-- INSTRUCTIONS TO FOLLOW --
Once you find a line containing the word "know" in the entries below, copy it.

--*--

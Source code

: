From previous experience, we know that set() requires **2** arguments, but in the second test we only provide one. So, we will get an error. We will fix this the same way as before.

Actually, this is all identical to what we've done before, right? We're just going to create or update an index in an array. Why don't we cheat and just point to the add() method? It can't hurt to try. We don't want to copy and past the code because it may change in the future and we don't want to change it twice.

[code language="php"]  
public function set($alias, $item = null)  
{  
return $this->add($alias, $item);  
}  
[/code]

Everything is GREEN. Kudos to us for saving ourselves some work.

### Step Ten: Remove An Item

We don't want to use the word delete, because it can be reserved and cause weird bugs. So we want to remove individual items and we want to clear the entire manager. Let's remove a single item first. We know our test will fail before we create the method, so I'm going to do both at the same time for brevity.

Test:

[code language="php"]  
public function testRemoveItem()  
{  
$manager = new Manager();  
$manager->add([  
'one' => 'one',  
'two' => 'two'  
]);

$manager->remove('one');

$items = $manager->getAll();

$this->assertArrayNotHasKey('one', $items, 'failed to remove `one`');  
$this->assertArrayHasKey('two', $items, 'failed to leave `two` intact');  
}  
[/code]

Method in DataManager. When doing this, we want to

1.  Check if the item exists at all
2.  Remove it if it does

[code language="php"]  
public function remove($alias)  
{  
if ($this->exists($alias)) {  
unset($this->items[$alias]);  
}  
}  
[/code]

--*--

-- REPLY --
:From previous experience, we know that set() requires **2** arguments, but in the second test we only provide one. So, we will get an error. We will fix this the same way as before.
We don't want to use the word delete, because it can be reserved and cause weird bugs. So we want to remove individual items and we want to clear the entire manager. Let's remove a single item first. We know our test will fail before we create the method, so I'm going to do both at the same time for brevity.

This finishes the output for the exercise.